● **DATA EXCERPTS**

↓↓↓

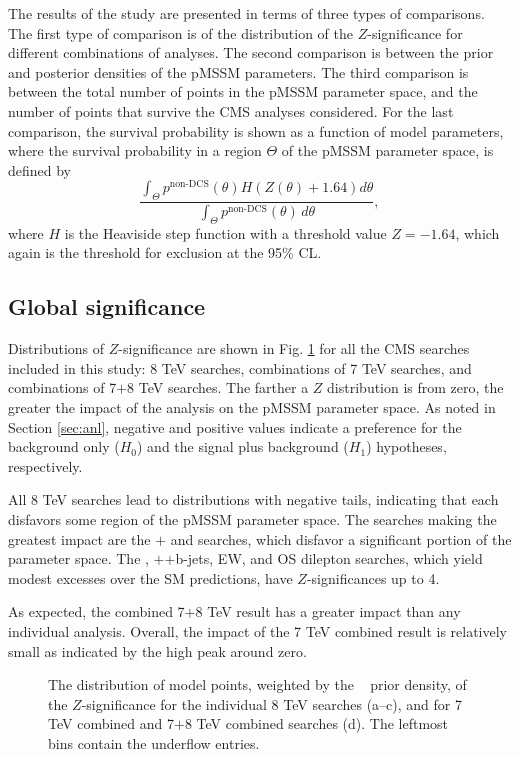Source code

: The results of the study are presented in terms of three types of comparisons. The first type of comparison is of the distribution of the $Z$-significance for different combinations of analyses.
The second comparison is between the prior and posterior densities of the pMSSM parameters.
The third comparison is between the total number of points in the pMSSM parameter space, and the number of points that survive the CMS analyses considered. For the last comparison, the survival probability is shown as a function of model parameters, where the survival probability in a region $\Theta$ of the pMSSM parameter space, is defined by
\begin{equation}
  \frac{\int_\Theta p^\textrm{non-DCS}(\theta)H(Z(\theta) + 1.64)d\theta}{\int_\Theta p^\textrm{non-DCS}(\theta) \, d\theta},
  \label{eq:Survive}
\end{equation}
where $H$ is the Heaviside step function with a threshold value $Z = -1.64$, which
again is the threshold for exclusion at the 95\% CL. 

\subsection{Global significance}
Distributions of $Z$-significance are shown in Fig. \ref{fig:Z} for all the CMS
searches included in this study: 8 TeV searches, combinations of 7 TeV searches, and combinations of
7$+$8 TeV searches. The farther a $Z$ distribution is from zero, the
greater the impact of the analysis on the pMSSM parameter space.   As
noted in Section \ref{sec:anl}, negative and positive values indicate a preference for the background only ($H_0$) and the signal plus background ($H_1$) hypotheses, respectively.

All 8 TeV searches lead to distributions with negative tails,
indicating that each disfavors some region of the pMSSM parameter space.
The searches making the greatest impact are the \HT{}$+$\MHT{} and \MTtwo{}
searches, which disfavor a significant portion of the parameter space.
The \MTtwo{}, \HT{}$+$\MET{}$+$b-jets, EW, and OS dilepton searches,
which yield modest excesses over the SM predictions, have
$Z$-significances up to 4.

As expected, the combined 7$+$8 TeV result has a greater impact than any individual analysis. 
Overall, the impact of the 7 TeV combined result is relatively small as indicated by the high peak around zero. 


\begin{figure}[t]
\centering
{}
\vspace{1mm}
\caption{The distribution of model points, weighted by the \preCMS~ prior density, of the $Z$-significance for the individual 8 TeV searches (a--c), and for 7 TeV combined and 7$+$8 TeV combined searches (d). The leftmost bins contain the underflow entries.}
\label{fig:Z}
\end{figure}
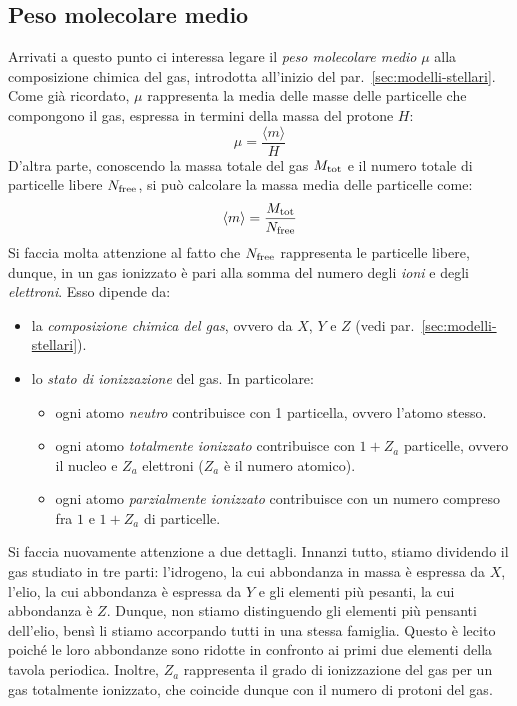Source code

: \subsection{Peso molecolare medio}\label{sec:peso-molecolare}
Arrivati a questo punto ci interessa legare il \emph{peso molecolare medio} $\mu$ alla composizione chimica del gas, introdotta all'inizio del par.~\ref{sec:modelli-stellari}. Come già ricordato, $\mu$ rappresenta la media delle masse delle particelle che compongono il gas, espressa in termini della massa del protone $H$:
\begin{equation}\label{eq:peso-molecolare-medio-definizione}
    \mu = \frac{\langle m \rangle}{H}
\end{equation}
D'altra parte, conoscendo la massa totale del gas $M_\textup{tot}$ e il numero totale di particelle libere $N_\textup{free}$, si può calcolare la massa media delle particelle come:
\begin{equation}\label{eq:massa-media-particelle}
    \langle m \rangle = \frac{M_\textup{tot}}{N_\textup{free}}
\end{equation}
Si faccia molta attenzione al fatto che $N_\textup{free}$ rappresenta le particelle libere, dunque, in un gas ionizzato è pari alla somma del numero degli \emph{ioni} e degli \emph{elettroni}. Esso dipende da:
\begin{itemize}
    \item la \emph{composizione chimica del gas}, ovvero da $X$, $Y$ e $Z$ (vedi par.~\ref{sec:modelli-stellari}).
    \item lo \emph{stato di ionizzazione} del gas. In particolare:
    \begin{itemize}
        \item ogni atomo \emph{neutro} contribuisce con 1 particella, ovvero l'atomo stesso.
        \item ogni atomo \emph{totalmente ionizzato} contribuisce con $1+Z_a$ particelle, ovvero il nucleo e $Z_a$ elettroni ($Z_a$ è il numero atomico).
        \item ogni atomo \emph{parzialmente ionizzato} contribuisce con un numero compreso fra $1$ e $1+Z_a$ di particelle.
    \end{itemize}
\end{itemize}
Si faccia nuovamente attenzione a due dettagli. Innanzi tutto, stiamo dividendo il gas studiato in tre parti: l'idrogeno, la cui abbondanza in massa è espressa da $X$, l'elio, la cui abbondanza è espressa da $Y$ e gli elementi più pesanti, la cui abbondanza è $Z$. Dunque, non stiamo distinguendo gli elementi più pensanti dell'elio, bensì li stiamo accorpando tutti in una stessa famiglia. Questo è lecito poiché le loro abbondanze sono ridotte in confronto ai primi due elementi della tavola periodica. Inoltre, $Z_a$ rappresenta il grado di ionizzazione del gas per un gas totalmente ionizzato, che coincide dunque con il numero di protoni del gas.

↑↑↑

● **BRIEF**
Copy out the listing above exactly, and keep the pictures out of it.

● **RESPONSE TO THIS EXERCISE**
Source code

: The results of the study are presented in terms of three types of comparisons. The first type of comparison is of the distribution of the $Z$-significance for different combinations of analyses.
The second comparison is between the prior and posterior densities of the pMSSM parameters.
The third comparison is between the total number of points in the pMSSM parameter space, and the number of points that survive the CMS analyses considered. For the last comparison, the survival probability is shown as a function of model parameters, where the survival probability in a region $\Theta$ of the pMSSM parameter space, is defined by
\begin{equation}
  \frac{\int_\Theta p^\textrm{non-DCS}(\theta)H(Z(\theta) + 1.64)d\theta}{\int_\Theta p^\textrm{non-DCS}(\theta) \, d\theta},
  \label{eq:Survive}
\end{equation}
where $H$ is the Heaviside step function with a threshold value $Z = -1.64$, which
again is the threshold for exclusion at the 95\% CL. 

\subsection{Global significance}
Distributions of $Z$-significance are shown in Fig. \ref{fig:Z} for all the CMS
searches included in this study: 8 TeV searches, combinations of 7 TeV searches, and combinations of
7$+$8 TeV searches. The farther a $Z$ distribution is from zero, the
greater the impact of the analysis on the pMSSM parameter space.   As
noted in Section \ref{sec:anl}, negative and positive values indicate a preference for the background only ($H_0$) and the signal plus background ($H_1$) hypotheses, respectively.

All 8 TeV searches lead to distributions with negative tails,
indicating that each disfavors some region of the pMSSM parameter space.
The searches making the greatest impact are the \HT{}$+$\MHT{} and \MTtwo{}
searches, which disfavor a significant portion of the parameter space.
The \MTtwo{}, \HT{}$+$\MET{}$+$b-jets, EW, and OS dilepton searches,
which yield modest excesses over the SM predictions, have
$Z$-significances up to 4.

As expected, the combined 7$+$8 TeV result has a greater impact than any individual analysis. 
Overall, the impact of the 7 TeV combined result is relatively small as indicated by the high peak around zero. 


\begin{figure}[t]
\centering
{}
\vspace{1mm}
\caption{The distribution of model points, weighted by the \preCMS~ prior density, of the $Z$-significance for the individual 8 TeV searches (a--c), and for 7 TeV combined and 7$+$8 TeV combined searches (d). The leftmost bins contain the underflow entries.}
\label{fig:Z}
\end{figure}
Source code

: \subsection{Peso molecolare medio}\label{sec:peso-molecolare}
Arrivati a questo punto ci interessa legare il \emph{peso molecolare medio} $\mu$ alla composizione chimica del gas, introdotta all'inizio del par.~\ref{sec:modelli-stellari}. Come già ricordato, $\mu$ rappresenta la media delle masse delle particelle che compongono il gas, espressa in termini della massa del protone $H$:
\begin{equation}\label{eq:peso-molecolare-medio-definizione}
    \mu = \frac{\langle m \rangle}{H}
\end{equation}
D'altra parte, conoscendo la massa totale del gas $M_\textup{tot}$ e il numero totale di particelle libere $N_\textup{free}$, si può calcolare la massa media delle particelle come:
\begin{equation}\label{eq:massa-media-particelle}
    \langle m \rangle = \frac{M_\textup{tot}}{N_\textup{free}}
\end{equation}
Si faccia molta attenzione al fatto che $N_\textup{free}$ rappresenta le particelle libere, dunque, in un gas ionizzato è pari alla somma del numero degli \emph{ioni} e degli \emph{elettroni}. Esso dipende da:
\begin{itemize}
    \item la \emph{composizione chimica del gas}, ovvero da $X$, $Y$ e $Z$ (vedi par.~\ref{sec:modelli-stellari}).
    \item lo \emph{stato di ionizzazione} del gas. In particolare:
    \begin{itemize}
        \item ogni atomo \emph{neutro} contribuisce con 1 particella, ovvero l'atomo stesso.
        \item ogni atomo \emph{totalmente ionizzato} contribuisce con $1+Z_a$ particelle, ovvero il nucleo e $Z_a$ elettroni ($Z_a$ è il numero atomico).
        \item ogni atomo \emph{parzialmente ionizzato} contribuisce con un numero compreso fra $1$ e $1+Z_a$ di particelle.
    \end{itemize}
\end{itemize}
Si faccia nuovamente attenzione a due dettagli. Innanzi tutto, stiamo dividendo il gas studiato in tre parti: l'idrogeno, la cui abbondanza in massa è espressa da $X$, l'elio, la cui abbondanza è espressa da $Y$ e gli elementi più pesanti, la cui abbondanza è $Z$. Dunque, non stiamo distinguendo gli elementi più pensanti dell'elio, bensì li stiamo accorpando tutti in una stessa famiglia. Questo è lecito poiché le loro abbondanze sono ridotte in confronto ai primi due elementi della tavola periodica. Inoltre, $Z_a$ rappresenta il grado di ionizzazione del gas per un gas totalmente ionizzato, che coincide dunque con il numero di protoni del gas.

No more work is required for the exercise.